Connect AI agents like Claude to Prometheux using the Model Context Protocol (MCP) — an open standard that enables AI assistants to interact with external tools and data sources.

What is MCP?

The Model Context Protocol allows AI agents to:

  • Discover available tools and resources
  • Execute operations through a standardized interface
  • Access external data sources and APIs

With Prometheux's MCP integration, you can use natural language to interact with your knowledge graphs, list concepts, and execute reasoning — all directly from Claude Desktop or other MCP-compatible clients.

Quick Start

Prerequisites

  • Prometheux account with access to a deployed instance
  • Claude Desktop installed on your machine (download here)
  • Your credentials: token, username, and organization from your Prometheux admin

Installation

Using pipx

pipx installs the package in an isolated environment and works reliably with Claude Desktop on all platforms.

brew install pipx
pipx ensurepath
pipx install prometheux-mcp

Configuration

1. Get Your Credentials

You'll need:

  • Server URL (e.g., https://api.prometheux.ai or your on-premise URL)
  • Authentication token
  • Username
  • Organization

Contact your Prometheux admin or check your account settings for these credentials.

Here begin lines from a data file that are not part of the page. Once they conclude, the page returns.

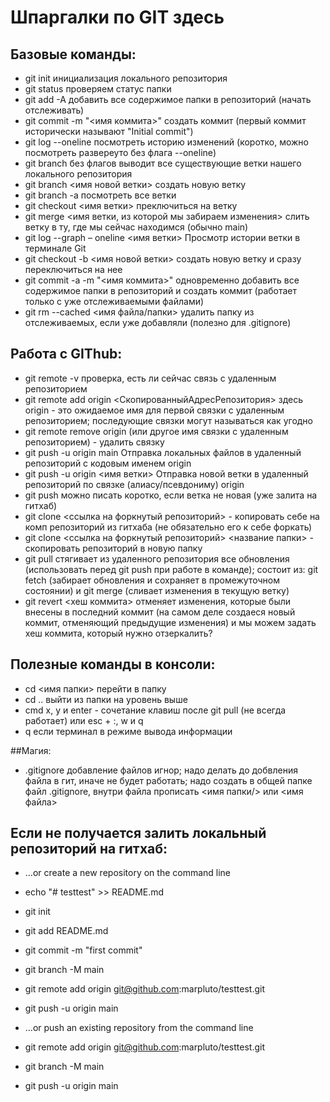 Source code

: # Шпаргалки по GIT здесь

## Базовые команды:
- git init инициализация локального репозитория
- git status проверяем статус папки
- git add -A добавить все содержимое папки в репозиторий (начать отслеживать)
- git commit -m "<имя коммита>" создать коммит (первый коммит исторически называют "Initial commit")
-  git log --oneline посмотреть историю изменений (коротко, можно посмотреть развереуто без флага --oneline)
- git branch без флагов выводит все существующие ветки нашего локального репозитория
- git branch <имя новой ветки> создать новую ветку
- git branch -a посмотреть все ветки
- git checkout <имя ветки> преключиться на ветку
- git merge <имя ветки, из которой мы забираем изменения> слить ветку в ту, где мы сейчас находимся (обычно main)
- git log --graph – oneline <имя ветки> Просмотр истории ветки в терминале Git
- git checkout -b <имя новой ветки> создать новую ветку и сразу переключиться на нее
- git commit -a -m "<имя коммита>" одновременно добавить все содержимое папки в репозиторий и создать коммит (работает только с уже отслеживаемыми файлами)
- git rm --cached <имя файла/папки> удалить папку из отслеживаемых, если уже добавляли (полезно для .gitignore)

## Работа с GIThub:
- git remote -v проверка, есть ли сейчас связь с удаленным репозиторием
- git remote add origin <СкопированныйАдресРепозитория> здесь origin - это ожидаемое имя для первой связки с удаленным репозиторием; последующие связки могут называться как угодно
- git remote remove origin (или другое имя связки с удаленным репозиторием) - удалить связку
- git push -u origin main Отправка локальных файлов в удаленный репозиторий с кодовым именем origin
- git push -u origin <имя ветки> Отправка новой ветки в удаленный репозиторий по связке (алиасу/псевдониму) origin
- git push можно писать коротко, если ветка не новая (уже залита на гитхаб)
- git clone <ссылка на форкнутый репозиторий> - копировать себе на комп репозиторий из гитхаба (не обязательно его к себе форкать)
- git clone <ссылка на форкнутый репозиторий> <название папки> - скопировать репозиторий в новую папку
- git pull стягивает из удаленного репозитория все обновления (использовать перед git push при работе в команде); состоит из: git fetch (забирает обновления и сохраняет в промежуточном состоянии) и git merge (сливает изменения в текущую ветку)
- git revert <хеш коммита> отменяет изменения, которые были внесены в последний коммит (на самом деле создаеся новый коммит, отменяющий предыдущие изменения) и мы можем задать хеш коммита, который нужно отзеркалить?

## Полезные команды в консоли:
- cd <имя папки> перейти в папку
- cd .. выйти из папки на уровень выше
- cmd  x, y и enter - сочетание клавиш после git pull (не всегда работает) или esc + :, w и q
- q если терминал в режиме вывода информации

##Магия:
- .gitignore добавление файлов игнор; надо делать до добвления файла в гит, иначе не будет работать; надо создать в общей папке файл .gitignore, внутри файла прописать <имя папки/> или <имя файла>

## Если не получается залить локальный репозиторий на гитхаб:
- …or create a new repository on the command line
- echo "# testtest" >> README.md
- git init
- git add README.md
- git commit -m "first commit"
- git branch -M main
- git remote add origin git@github.com:marpluto/testtest.git
- git push -u origin main

- …or push an existing repository from the command line
- git remote add origin git@github.com:marpluto/testtest.git
- git branch -M main
- git push -u origin main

2. Configure Claude Desktop

Edit the Claude Desktop configuration file:

  • macOS: ~/Library/Application Support/Claude/claude_desktop_config.json
  • Windows: %APPDATA%\Claude\claude_desktop_config.json
  • Linux: ~/.config/Claude/claude_desktop_config.json
{
"mcpServers": {
"prometheux": {
"command": "/Users/YOUR_USERNAME/.local/bin/prometheux-mcp",
"args": ["--url", "https://api.prometheux.ai"],
"env": {
"PROMETHEUX_TOKEN": "your_token_here",
"PROMETHEUX_USERNAME": "your_username",
"PROMETHEUX_ORGANIZATION": "your_organization"
}
}
}
}
Finding Your Path

Run this in your terminal to find the full path:

  • macOS/Linux: which prometheux-mcp
  • Windows: where prometheux-mcp (in PowerShell or Command Prompt)

Common paths after pipx install:

  • macOS: /Users/YOUR_USERNAME/.local/bin/prometheux-mcp
  • Windows: C:\\Users\\YOUR_USERNAME\\.local\\bin\\prometheux-mcp.exe
  • Linux: /home/YOUR_USERNAME/.local/bin/prometheux-mcp

Use double backslashes (\\) for Windows paths in JSON.

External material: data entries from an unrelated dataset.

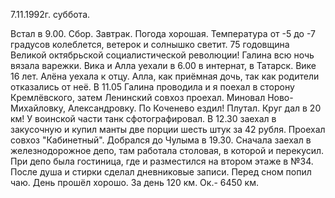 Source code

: 7.11.1992г. суббота.

Встал в 9.00. Сбор. Завтрак. Погода хорошая. Температура от -5 до -7 градусов колеблется, ветерок и солнышко светит.
75 годовщина Великой октябрьской социалистической революции! 
Галина всю ночь вязала варежки. Вика и Алла уехали в 6.00 в интернат, в Татарск. Вике 16 лет. Алёна уехала к отцу. Алла, как приёмная дочь, так как родители отказались от неё.
 В 11.05 Галина проводила и я поехал в сторону Кремлёвского, затем Ленинский совхоз проехал. Миновал Ново-Михайловку, Александровку. По Коченево ездил! Плутал. Круг дал в 20 км! У воинской части танк сфотографировал.
 В 12.30 заехал в закусочную и купил манты две порции шесть штук за 42 рубля.
  Проехал совхоз "Кабинетный".
 Добрался до Чулыма в 19.30. Сначала заехал в железнодорожное депо, там работала столовая, в которой и перекусил. При депо была гостиница, где и разместился на втором этаже в №34. После душа и стирки сделал дневниковые записи. Перед сном попил чаю. День прошёл хорошо. 
 За день 120 км. Ок.- 6450 км.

Automatic URL Construction

The full path is automatically constructed from your username and organization. No need to include it in the URL.

Custom or On-Premise URLs

For on-premise deployments or custom URLs, replace https://api.prometheux.ai with your own server URL:

"args": ["--url", "https://your-custom-domain.com"]

3. Restart Claude Desktop

Completely quit Claude Desktop (Cmd+Q on macOS, or close from system tray) and reopen it. The MCP server will start automatically when Claude launches.

Usage

Once configured, just chat naturally with Claude. The AI will automatically use the Prometheux MCP tools when relevant.

Example Conversations

List available concepts:

"What concepts are available in my customer-analytics project?"

Run a concept:

"Run the churn_prediction concept in the customer-analytics project"

Run with parameters:

"Execute high_value_customers in sales-data with min_value set to 1000"

Explore results:

"Show me the results from the last concept execution"

Claude will automatically:

  • Call the appropriate Prometheux MCP tools
  • Parse the results
  • Present them in a readable format
  • Answer follow-up questions about the data

Available Tools

The Prometheux MCP server exposes the following tools to AI agents:

list_concepts

Lists all concepts available in a project.

Parameters:

  • project_id (string, required): The unique identifier of the project
  • scope (string, optional): Search scope - "user" or "organization". Default: "user"

Returns:

  • concepts: Array of concept objects with metadata (name, fields, types, descriptions)
  • count: Total number of concepts found

Example conversation:

"List all concepts in project prod-analytics"

run_concept

Executes a concept to derive new knowledge through reasoning.

Parameters:

  • project_id (string, required): The unique identifier of the project
  • concept_name (string, required): Name of the concept to execute
  • params (object, optional): Parameters for the reasoning engine
  • scope (string, optional): Search scope - "user" or "organization". Default: "user"
  • force_rerun (boolean, optional): Re-execute even if results exist. Default: true
  • persist_outputs (boolean, optional): Save derived facts to database. Default: false

Returns:

  • concept_name: The executed concept
  • message: Status message
  • evaluation_results: Reasoning results with derived facts
  • predicates_populated: List of populated predicates
  • total_records: Number of records derived

Example conversation:

"Run fraud_detection in project banking with threshold of 0.85 and persist the results"

Troubleshooting

"command not found" or "Server disconnected" error

Claude Desktop can't find the prometheux-mcp command.

Solution:

macOS:

  1. Find the full path: which prometheux-mcp
  2. Use that full path in your config (usually /Users/YOUR_USERNAME/.local/bin/prometheux-mcp)
  3. Restart Claude Desktop completely (Cmd+Q, then reopen)

Windows:

  1. Find the full path: where prometheux-mcp (in PowerShell or Command Prompt)
  2. Use that full path in your config with double backslashes (e.g., C:\\Users\\YOUR_USERNAME\\.local\\bin\\prometheux-mcp.exe)
  3. Restart Claude Desktop

Linux:

  1. Find the full path: which prometheux-mcp
  2. Use that full path in your config (usually /home/YOUR_USERNAME/.local/bin/prometheux-mcp)
  3. Restart Claude Desktop
tip

GUI applications like Claude Desktop may not inherit your terminal's PATH. Using the full path is more reliable than the short command.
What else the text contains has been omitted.